Demolition of a four story building in the Jerusalem neighborhood of Wad al-Jouz
The dozers of the Israeli occupation army on April 14, 2015 demolished a building that is still under construction in the neighborhood of Wad al-Jouz under the pretext of “unlicensed construction”. The building is comprised of four floors (1200m2 for each) and is owned by Citizen Akram Abu Shalbak.
Citizen Abu Shalbak told a researcher from Land Research Center the following: “I built my house on October 2014 for the sake of leasing apartments. Due to the complicated procedures and the high expense the municipality of the occupation imposes on residents of Jerusalem, I decided to build the house without obtaining a building permit. Shortly after, a staff from the municipality came to the location, took photos of the building, issued a stop-work order on it, and demanded me to appear before the municipality court. The court ruled the building to be demolished; we objected the order twice; last objection was on April 14, 2015, which is the same day in which the demolition took place”
He also said: “At 5 a.m., a massive force from the occupation police accompanied by two dozers arrived to the location and embarked on demolishing the building after shutting down all roads leading to the structure. Noteworthy, the total finical loss is estimated of 1,000,000 INS”.
Land Research Center LRC sees that demolitions contradict with and violate all of the International conventions and Humanitarian laws including:
- Article 17 of the (1948) Universal Declaration of Human Rights stating: “Everyone has the right to own property alone as well as in association with others. No one shall be arbitrarily deprived of his property.”
- Section ‹G› of article 23 of the (1907) The Hague Conventions asserting: “In addition to the prohibitions provided by special Conventions, it is especially forbidden to destroy or seize the enemy's property, unless such destruction or seizure be imperatively demanded by the necessities of war.”

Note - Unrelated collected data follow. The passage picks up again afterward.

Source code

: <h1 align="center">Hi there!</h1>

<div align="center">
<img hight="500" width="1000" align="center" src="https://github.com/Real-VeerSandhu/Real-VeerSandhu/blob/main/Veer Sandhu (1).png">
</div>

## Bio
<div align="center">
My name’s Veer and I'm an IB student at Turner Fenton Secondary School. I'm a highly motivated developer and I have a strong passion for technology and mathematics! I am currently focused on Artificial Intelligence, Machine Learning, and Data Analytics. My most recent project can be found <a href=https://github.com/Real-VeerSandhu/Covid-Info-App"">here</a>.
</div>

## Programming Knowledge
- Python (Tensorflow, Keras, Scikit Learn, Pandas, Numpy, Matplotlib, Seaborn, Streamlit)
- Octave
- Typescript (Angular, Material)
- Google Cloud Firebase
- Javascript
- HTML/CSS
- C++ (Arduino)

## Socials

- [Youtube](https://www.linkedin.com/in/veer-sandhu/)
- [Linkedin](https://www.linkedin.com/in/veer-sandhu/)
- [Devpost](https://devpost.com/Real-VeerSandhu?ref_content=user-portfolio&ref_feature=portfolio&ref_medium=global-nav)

- Article 53 of the Geneva Fourth Convention (1948) declaring: “Any destruction by the Occupying Power of real or personal property belonging individually or collectively to private persons, or to the State, or to other public authorities, or to social or cooperative organizations, is prohibited, except where such destruction is rendered absolutely necessary by military operations.”
- Section 1, Article 11 of the International Covenant on Economic, Social and Cultural Rights (1966): “The States Parties to the present Covenant recognize the right of everyone to an adequate standard of living for himself and his family, including adequate food, clothing and housing, and to the continuous improvement of living conditions. The States Parties will take appropriate steps to ensure the realization of this right, recognizing to this effect the essential importance of international co-operation based on free consent."